Johan Bijnens SSC Guru Points: 135376 More actions · Answer 8

just my 2ct.

If your single transaction delete takes to long, a loop delete may be appropriate for your case.

declare @tranrows int

declare @rwcount int

set @tranrows = 50000

while 0=0

begin

begin tran

delete top ( @tranrows )

from liv_css_dp_counts

where NewDateTimeCol < DATEADD(d, -28, getdate())

set @rwcount = @@rowcount

commit tran

if @rwcount < @tranrows BREAK

end

This way, you'll have way more smaller transactions, but less blocking to ongoing operation.

Test it, Test IT

Make sure your filtering column is indexed !

Johan

Learn to play, play to learn !

Dont drive faster than your guardian angel can fly ...
but keeping both feet on the ground wont get you anywhere :w00t:

- How to post Performance Problems
- How to post data/code to get the best help[/url]

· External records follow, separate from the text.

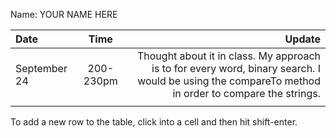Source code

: Name: YOUR NAME HERE

| Date         |   Time    |                                                                                                                                             Update |
|:-------------|:---------:|---------------------------------------------------------------------------------------------------------------------------------------------------:|
| September 24 | 200-230pm | Thought about it in class. My approach is to for every word, binary search. I would be using the compareTo method in order to compare the strings. |
|              |           |                                                                                                                                                    |


To add a new row to the table, click into a cell and then hit shift-enter.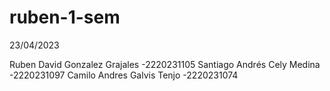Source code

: # ruben-1-sem
23/04/2023

Ruben David Gonzalez Grajales
-2220231105
Santiago Andrés Cely Medina
-2220231097
Camilo Andres Galvis Tenjo
-2220231074


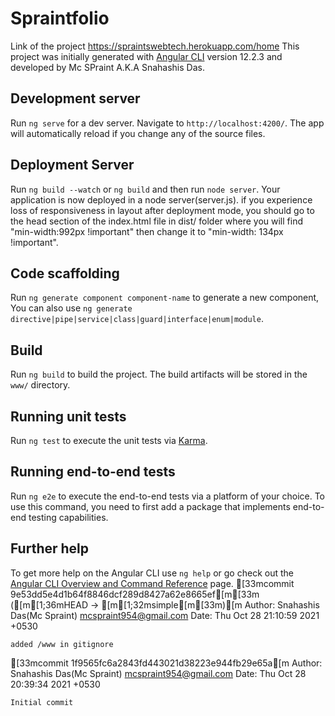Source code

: # Spraintfolio
Link of the project https://spraintswebtech.herokuapp.com/home
This project was initially generated with [Angular CLI](https://github.com/angular/angular-cli) version 12.2.3 and developed by Mc SPraint A.K.A Snahashis Das.

## Development server

Run `ng serve` for a dev server. Navigate to `http://localhost:4200/`. The app will automatically reload if you change any of the source files.

## Deployment Server

Run `ng build --watch` or `ng build` and then run `node server`.
Your application is now deployed in a node server(server.js).
if you experience loss of responsiveness in layout after deployment mode, you should
go to the head section of the index.html file in dist/ folder where you will find "min-width:992px !important" then
change it to "min-width: 134px !important".

## Code scaffolding

Run `ng generate component component-name` to generate a new component, You can also use `ng generate directive|pipe|service|class|guard|interface|enum|module`.

## Build

Run `ng build` to build the project. The build artifacts will be stored in the `www/` directory.

## Running unit tests

Run `ng test` to execute the unit tests via [Karma](https://karma-runner.github.io).

## Running end-to-end tests

Run `ng e2e` to execute the end-to-end tests via a platform of your choice. To use this command, you need to first add a package that implements end-to-end testing capabilities.

## Further help

To get more help on the Angular CLI use `ng help` or go check out the [Angular CLI Overview and Command Reference](https://angular.io/cli) page.
[33mcommit 9e53dd5e4d1b64f8846dcf289d8427a62e8665ef[m[33m ([m[1;36mHEAD -> [m[1;32msimple[m[33m)[m
Author: Snahashis Das(Mc Spraint) <mcspraint954@gmail.com>
Date:   Thu Oct 28 21:10:59 2021 +0530

    added /www in gitignore

[33mcommit 1f9565fc6a2843fd443021d38223e944fb29e65a[m
Author: Snahashis Das(Mc Spraint) <mcspraint954@gmail.com>
Date:   Thu Oct 28 20:39:34 2021 +0530

    Initial commit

- How to prevent a sore throat after hours of presenting ppt

press F1 for solution, press shift+F1 for urgent solution 😀

Need a bit of Powershell? How about this

Who am I ? Sometimes this is me but most of the time this is me

JokerUK SSC Veteran Points: 288 More actions · Answer 9

OK,

I added a datefield and retro-populated exisiting records with the date from the parent record.

I also modified the data-loading app so that new records are populated with the date.

The good news is that this mornings delete did not cause any timeouts - I will need to monitor for a few days as the timeouts did not happen every day.

Interestingly through the delete process has taken slightly longer - it went from 12 mins yesterday to 14 mins today.

I will look to add the reduced transaction /smaller batch delete over the next day if the problem does not go away.

Cheers all

Steve

Grant Fritchey SSC Guru Points: 398909 More actions · Answer 10

Now that you have a batched process, the right way to go, you need to worry about how the optimizer is handling it. Do you have an index on the column that is filtering for the delete statement? What kind of foreign key constraints are on this table? All those foreign key constraints will be checked as part of the delete, so you might need indexes there as well. If you want advise in that area, post the execution plan.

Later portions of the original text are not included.